Now, suppose that $I=\langle f(x) \rangle$ for some $f(x)\in I$.

If $f(x)$ is a constant polynomial, then $\langle f(x) \rangle$ contains only polynomials with even coefficients, and we do not get $x$.

If $f(x)$ is of degree at least $1$, then non-zero polynomials in $\langle f(x) \rangle$ have degree at least $1$, and we do not get $2$.

So $I$ is not of the form $\langle f(x) \rangle$.

I want to record a somewhat less elementary, but perhaps more conceptual answer.

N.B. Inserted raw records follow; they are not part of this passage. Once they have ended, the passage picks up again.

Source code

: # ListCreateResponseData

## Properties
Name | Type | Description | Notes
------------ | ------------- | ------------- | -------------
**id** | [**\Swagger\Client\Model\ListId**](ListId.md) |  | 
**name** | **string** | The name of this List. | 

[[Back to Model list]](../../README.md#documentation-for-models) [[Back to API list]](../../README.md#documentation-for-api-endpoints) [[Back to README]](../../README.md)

Note first that $\langle 2 \rangle$, $\langle x \rangle$ and $\langle 2, x \rangle$ are all prime ideals of $\mathbb{Z}[x]$. Indeed, the quotients by these ideals are isomorphic, respectively, to $(\mathbb{Z}/2\mathbb{Z})[x]$, $\mathbb{Z}$ and $\mathbb{Z}/2\mathbb{Z}$, which are all integral domains.

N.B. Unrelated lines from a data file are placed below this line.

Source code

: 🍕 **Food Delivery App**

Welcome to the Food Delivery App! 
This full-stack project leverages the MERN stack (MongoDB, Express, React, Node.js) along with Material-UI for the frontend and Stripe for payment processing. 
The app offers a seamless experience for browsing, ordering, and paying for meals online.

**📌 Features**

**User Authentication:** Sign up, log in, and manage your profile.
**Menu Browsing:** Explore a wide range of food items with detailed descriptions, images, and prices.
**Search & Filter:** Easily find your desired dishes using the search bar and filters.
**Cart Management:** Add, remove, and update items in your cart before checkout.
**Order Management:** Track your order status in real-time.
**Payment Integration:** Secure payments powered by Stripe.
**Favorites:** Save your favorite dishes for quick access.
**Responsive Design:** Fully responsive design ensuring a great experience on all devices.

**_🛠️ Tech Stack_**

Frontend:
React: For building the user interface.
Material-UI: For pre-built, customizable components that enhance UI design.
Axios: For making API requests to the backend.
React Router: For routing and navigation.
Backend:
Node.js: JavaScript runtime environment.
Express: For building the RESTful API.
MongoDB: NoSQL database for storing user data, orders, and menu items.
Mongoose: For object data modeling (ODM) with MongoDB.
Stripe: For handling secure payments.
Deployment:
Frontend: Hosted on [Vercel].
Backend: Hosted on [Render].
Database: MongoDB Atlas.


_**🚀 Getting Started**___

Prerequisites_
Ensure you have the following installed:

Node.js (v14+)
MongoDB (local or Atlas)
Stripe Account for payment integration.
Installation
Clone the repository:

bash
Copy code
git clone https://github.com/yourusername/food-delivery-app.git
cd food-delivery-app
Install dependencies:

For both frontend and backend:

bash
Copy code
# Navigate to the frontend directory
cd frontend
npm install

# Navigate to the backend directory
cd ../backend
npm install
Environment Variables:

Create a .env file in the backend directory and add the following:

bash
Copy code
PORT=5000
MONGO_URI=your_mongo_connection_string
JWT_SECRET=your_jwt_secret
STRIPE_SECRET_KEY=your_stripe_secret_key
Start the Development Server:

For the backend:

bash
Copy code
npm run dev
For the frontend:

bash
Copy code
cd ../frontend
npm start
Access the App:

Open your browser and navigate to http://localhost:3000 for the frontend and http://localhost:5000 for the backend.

So in particular we have a proper inclusion of nonzero prime ideals

$0 \subsetneq \langle x \rangle \subsetneq \langle x, 2 \rangle$

in which the smaller ideal is principal. Now let $R$ be any integral domain and let $I \subset J$ be a proper inclusion of nonzero prime ideals, with $I$ a principal ideal. Then $J$ cannot be principal. Indeed, suppose $I = \langle x \rangle$ with $x$ a prime element. Suppose also $J = \langle y \rangle$. Then $x \in J$, so that there exists $a \in R$ with $x = ay$. Since $ay = x \in I$ and $I$ is prime, we have either $a \in I$ or $y \in I$. If $a \in I$, then $a = bx$, so $x = byx$ or $x(1-by) = 0$ in the domain $R$; since $x \neq 0$ we conclude $by = 1$, i.e., $y$ is a unit and therefore $J = R$, contradiction. Similarly if $y \in I$, then $y = bx$, so $x = abx$ and we conclude that $a$ is a unit and thus $I = J$, contradiction.

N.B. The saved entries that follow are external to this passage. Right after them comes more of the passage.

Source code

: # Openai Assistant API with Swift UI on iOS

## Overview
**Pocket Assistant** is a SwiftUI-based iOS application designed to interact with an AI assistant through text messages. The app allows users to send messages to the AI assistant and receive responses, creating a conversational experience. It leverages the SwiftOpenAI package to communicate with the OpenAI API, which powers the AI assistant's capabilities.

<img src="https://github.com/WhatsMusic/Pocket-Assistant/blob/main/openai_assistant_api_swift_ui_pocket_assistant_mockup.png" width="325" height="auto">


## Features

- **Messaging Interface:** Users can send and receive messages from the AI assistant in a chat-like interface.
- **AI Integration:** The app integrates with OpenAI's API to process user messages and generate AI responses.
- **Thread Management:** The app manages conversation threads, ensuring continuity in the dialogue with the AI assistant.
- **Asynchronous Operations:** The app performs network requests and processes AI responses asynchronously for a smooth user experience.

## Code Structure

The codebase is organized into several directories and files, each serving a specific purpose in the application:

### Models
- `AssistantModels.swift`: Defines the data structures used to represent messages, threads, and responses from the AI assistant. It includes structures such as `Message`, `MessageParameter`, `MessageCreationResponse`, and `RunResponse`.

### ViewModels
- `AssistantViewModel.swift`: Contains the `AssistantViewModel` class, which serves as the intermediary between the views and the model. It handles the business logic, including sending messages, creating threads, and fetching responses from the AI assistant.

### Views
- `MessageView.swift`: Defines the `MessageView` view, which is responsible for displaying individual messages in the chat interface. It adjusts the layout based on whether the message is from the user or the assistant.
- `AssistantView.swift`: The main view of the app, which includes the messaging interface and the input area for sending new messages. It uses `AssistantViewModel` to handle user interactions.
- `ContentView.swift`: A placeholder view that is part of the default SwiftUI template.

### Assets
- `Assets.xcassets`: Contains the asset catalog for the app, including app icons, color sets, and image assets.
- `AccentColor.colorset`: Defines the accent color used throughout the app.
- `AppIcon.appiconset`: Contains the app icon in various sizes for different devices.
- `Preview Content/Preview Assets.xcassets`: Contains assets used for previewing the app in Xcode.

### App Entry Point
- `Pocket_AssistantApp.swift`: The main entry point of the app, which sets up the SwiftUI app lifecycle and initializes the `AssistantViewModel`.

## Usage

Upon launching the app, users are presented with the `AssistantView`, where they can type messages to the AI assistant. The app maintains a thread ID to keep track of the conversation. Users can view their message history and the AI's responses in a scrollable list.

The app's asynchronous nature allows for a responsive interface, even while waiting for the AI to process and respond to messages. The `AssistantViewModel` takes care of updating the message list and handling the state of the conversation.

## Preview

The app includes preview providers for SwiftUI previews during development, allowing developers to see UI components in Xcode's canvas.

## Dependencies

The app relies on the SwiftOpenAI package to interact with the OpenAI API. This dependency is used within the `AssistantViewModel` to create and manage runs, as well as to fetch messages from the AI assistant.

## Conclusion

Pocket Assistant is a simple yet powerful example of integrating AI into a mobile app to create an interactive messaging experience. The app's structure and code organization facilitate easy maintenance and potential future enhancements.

Added: A variant on the above argument is: if $0 \subsetneq I = \langle a \rangle \subsetneq \langle b \rangle = J$ with both $I$ and $J$ prime, then $a$ and $b$ are both irreducible elements and $b$ properly divides $a$, contradiction. This is technically a stronger fact because in an arbitrary domain a generator of a principal prime ideal is necessarily an irreducible element but the converse generally does not hold. However, the easiest way to show that an element $a \in R$ is irreducible is to show that $\langle a \rangle$ is prime, or equivalently that $R/\langle a \rangle$ is a domain. To show that a nonprime element $x$ is irreducible is more delicate.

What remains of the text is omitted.